`grep`ing all files for a string takes a long time

Exclude virtual file systems

Looking at the sample output log we see virtual file systems are included in the search which is an unnecessary waste of time. Drop these and other directories from the search with the --exclude-dir option. For example:

sudo time grep -rnw --exclude-dir={boot,dev,lib,media,mnt,proc,root,run,sys,/tmp,tmpfs,var} '/' -e 'Sony 50"'

When grep parses the /proc directory chain it is uselessly looking at all the process ID's which takes more than a day in my case.

Also when processing /mnt it will be looking at mounted Windows NTFS drives and USBs unnecessarily.

/media is holds the CD/DVD drive and external usb drives.

Output:

$ sudo time grep -rnw --exclude-dir={boot,dev,lib,media,mnt,proc,root,run,sys,/tmp,tmpfs,var} '/' -e 'Sony 50"'
Binary file /home/Me/.config/google-chrome/Default/Sync Data/SyncData.sqlite3 matches
11.35user 13.83system 0:56.35elapsed 44%CPU (0avgtext+0avgdata 8480maxresident)k
17369032inputs+0outputs (0major+1620minor)pagefaults 0swaps

There you go 56 Seconds instead of 50 Hours!

Note if you exclude usr (containing 6.5 GB of files in in my case) from the search it is only 8 seconds:

4.48user 1.80system 0:08.75elapsed 71%CPU (0avgtext+0avgdata 6012maxresident)k
13008964inputs+0outputs (0major+1180minor)pagefaults 0swaps

Interesting Notes

Keeping out the system directories seems to keep grep on better track and it never hits 100% CPU on a single core.
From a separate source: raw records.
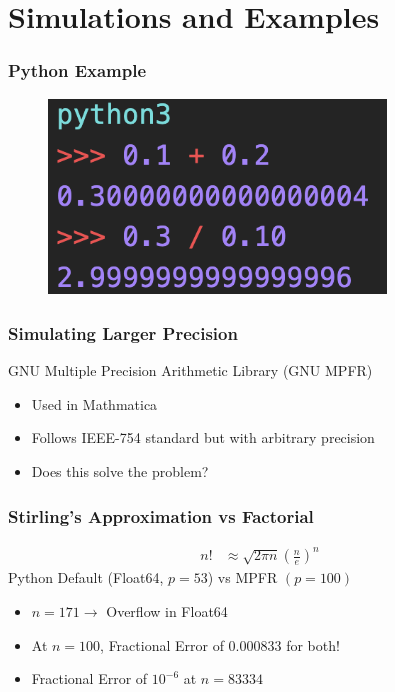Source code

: \documentclass[10pt]{beamer}
\begin{document}
\section{Simulations and Examples}
\begin{frame}
    \frametitle{Python Example}
    \begin{figure}
        \centering
        \includegraphics[width=0.8\textwidth]{pythoneg.png}
    \end{figure}
\end{frame}
\begin{frame}
    \frametitle{Simulating Larger Precision}
    GNU Multiple Precision Arithmetic Library (GNU MPFR)
    \begin{itemize}
        \item Used in Mathmatica
        \item Follows IEEE-754 standard but with arbitrary precision
        \item Does this solve the problem?
    \end{itemize}
\end{frame}
\begin{frame}
    \frametitle{Stirling's Approximation vs Factorial}
    \begin{align*}
        n! &\approx \sqrt{2\pi n} \left(\frac{n}{e}\right)^n
    \end{align*}
    \pause
    Python Default (Float64, $p=53$) vs MPFR $(p = 100)$
    \begin{itemize}
        \item $n = 171 \to $ Overflow in Float64
        \item At $n = 100$, Fractional Error of $0.000833$ for both!
        \item Fractional Error of $10^{-6}$ at $n = 83334$ 
    \end{itemize}
\end{frame}
\end{document}

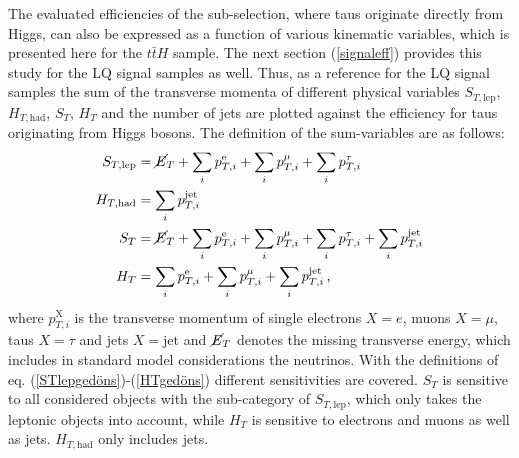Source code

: The evaluated efficiencies of the sub-selection, where taus originate directly from Higgs, can also be expressed as a function of various kinematic variables, which is presented here for the $t\bar{t}H$ sample. The next section (\ref{signaleff}) provides this study for the LQ signal samples as well.\newline
Thus, as a reference for the LQ signal samples the sum of the transverse momenta of different physical variables $S_{T,\text{lep}}$, $H_{T,\text{had}}$, $S_{T}$, $H_{T}$ and the number of jets are plotted against the efficiency for taus originating from Higgs bosons. The definition of the sum-variables are as follows:
\begin{align}
S_{T,\text{lep}}&=\cancel{E}_{T}+\sum_i p_{T,i}^{\text{e}}+\sum_i p_{T,i}^{\mu}+\sum_i p_{T,i}^{\tau} \label{STlepgedöns}\\
H_{T,\text{had}}&=\sum_i p_{T,i}^{\text{jet}} \label{HThadgedöns}\\
S_{T}&=\cancel{E}_{T}+\sum_i p_{T,i}^{\text{e}}+\sum_i p_{T,i}^{\mu}+\sum_i p_{T,i}^{\tau}+\sum_i p_{T,i}^{\text{jet}} \label{STgedöns}\\
H_{T}&=\sum_i p_{T,i}^{\text{e}}+\sum_i p_{T,i}^{\mu}+\sum_i p_{T,i}^{\text{jet}}\,\text{,}
\label{HTgedöns}
\end{align}
where $p_{T,i}^\text{X}$ is the transverse momentum of single electrons $X=e$, muons $X=\mu$, taus $X=\tau$ and jets $X=\text{jet}$ and $\cancel{E}_{T}$ denotes the missing transverse energy, which includes in standard model considerations the neutrinos. With the definitions of eq. (\ref{STlepgedöns})-(\ref{HTgedöns}) different sensitivities are covered. $S_T$ is sensitive to all considered objects with the sub-category of $S_{T,\text{lep}}$, which only takes the leptonic objects into account, while $H_{T}$ is sensitive to electrons and muons as well as jets. $H_{T,\text{had}}$ only includes jets.\par
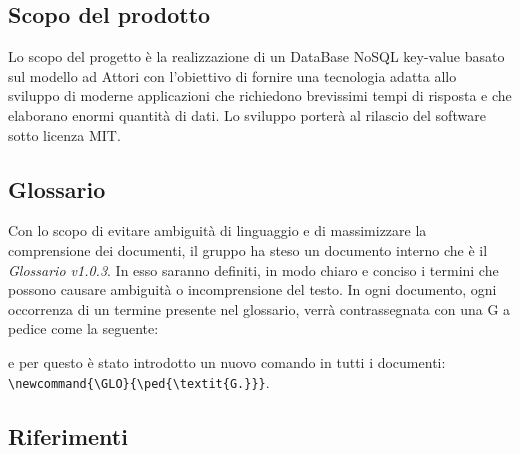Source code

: \documentclass[a4paper]{article}
\begin{document}
		\subsection{Scopo del prodotto}
			Lo scopo del progetto è la realizzazione di un DataBase NoSQL key-value basato sul modello ad
			Attori con l'obiettivo di fornire una tecnologia adatta allo sviluppo di moderne
			applicazioni che richiedono brevissimi tempi di risposta e che elaborano enormi quantità
			di dati. Lo sviluppo porterà al rilascio del software sotto licenza MIT.
		\subsection{Glossario}
			Con lo scopo di evitare ambiguità di linguaggio e di massimizzare la comprensione dei documenti, il
	      	gruppo ha steso un documento interno che è il \emph{Glossario v1.0.3}. In esso saranno definiti, in modo
	      	chiaro e conciso i termini che possono causare ambiguità o incomprensione del testo. In ogni documento,
	      	ogni occorrenza di un termine presente nel glossario, verrà contrassegnata con una G a pedice come la seguente:
	      	\newline
	      	\begin{center}
	      	\end{center}
	      	e per questo è stato introdotto un nuovo comando in tutti i documenti: \\
	      	\verb|\newcommand{\GLO}{\ped{\textit{G.}}}|.
		\subsection{Riferimenti}
\end{document}

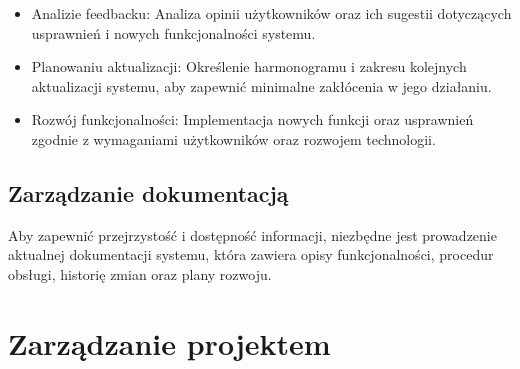 \documentclass[a4paper, 12pt]{article}
\begin{document}
\begin{itemize}
\item Analizie feedbacku: Analiza opinii użytkowników oraz ich sugestii dotyczących usprawnień i nowych funkcjonalności systemu.
\item Planowaniu aktualizacji: Określenie harmonogramu i zakresu kolejnych aktualizacji systemu, aby zapewnić minimalne zakłócenia w jego działaniu.
\item Rozwój funkcjonalności: Implementacja nowych funkcji oraz usprawnień zgodnie z wymaganiami użytkowników oraz rozwojem technologii.
\end{itemize}

\subsection{Zarządzanie dokumentacją}

Aby zapewnić przejrzystość i dostępność informacji, niezbędne jest prowadzenie aktualnej dokumentacji systemu, która zawiera opisy funkcjonalności, procedur obsługi, historię zmian oraz plany rozwoju.
\section{Zarządzanie projektem}
\end{document}
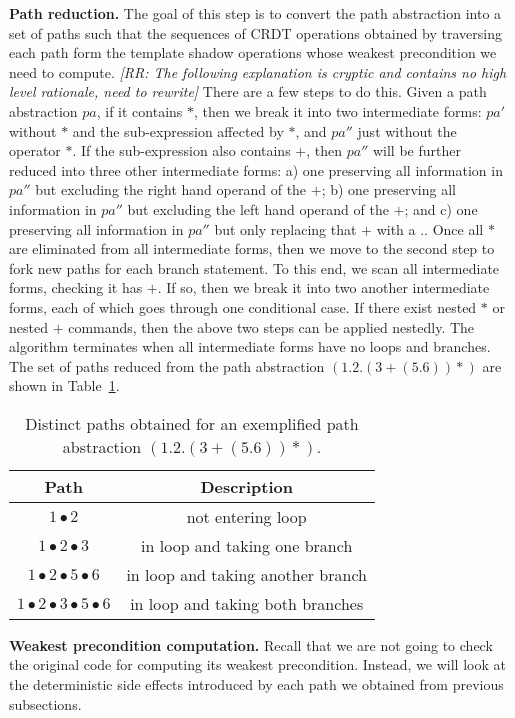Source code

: {\bf Path reduction.} The goal of this step is to convert the path abstraction into a set
of paths such that the sequences of CRDT operations obtained by traversing each path form
the template shadow operations whose weakest precondition we need to compute.
{\em [RR: The following explanation is cryptic and contains no high level rationale, need to rewrite]} 
There are a few steps to do this. Given a path 
abstraction $pa$, if it contains $*$, then we break it into two intermediate forms: 
$pa'$ without $*$ and the sub-expression affected by $*$, and  $pa''$ just without the operator $*$. 
If the sub-expression also contains $+$, then $pa''$ will be further reduced into three other intermediate
forms: a) one preserving all information in $pa''$ but excluding the right hand operand of the $+$; b)
one preserving all information in $pa''$ but excluding the left hand operand of the $+$; and c) one preserving
all information in $pa''$ but only replacing that $+$ with a $.$. 
Once all $*$ are eliminated from all intermediate forms, 
then we move to the second step to fork new paths for each branch statement. To this end, we scan all intermediate
forms, checking it has $+$. If so, then we break it into two another intermediate forms,
each of which goes through one conditional case. If there exist nested $*$ or nested $+$ commands, then
the above two steps can be applied nestedly. The algorithm terminates when
all intermediate forms have no loops and branches. The set of paths
reduced from the path abstraction $(1.2.(3+(5.6))*)$ are shown in Table~\ref{tab:pathreduce}.

\begin{table}[ht]
\centering
\begin{tabular}{|c|c|}
\hline
Path & Description \\\hline
$1\bullet2$ & not entering loop\\
$1\bullet2\bullet3$ & in loop and taking one branch\\
$1\bullet2\bullet5\bullet6$ & in loop and taking another branch\\
$1\bullet2\bullet3\bullet5\bullet6$ & in loop and taking both branches\\
\hline
\end{tabular}
\caption{Distinct paths obtained for an exemplified path abstraction $(1.2.(3+(5.6))*)$.}
\label{tab:pathreduce}
\end{table}

{\bf Weakest precondition computation.}
Recall that we are not going to check the original code for computing its
weakest precondition. Instead, we will look at the deterministic side effects introduced
by each path we obtained from previous subsections.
Plus the hard disk light flashes constantly so you know grep is really working and not "thinking in circles".

If you don't prefix tmp with / then it will ignore any sub-directory containing tmp for example /home/Me/tmp. If you use --exclude-dir /tmp then your directory /home/Me/tmp will be searched.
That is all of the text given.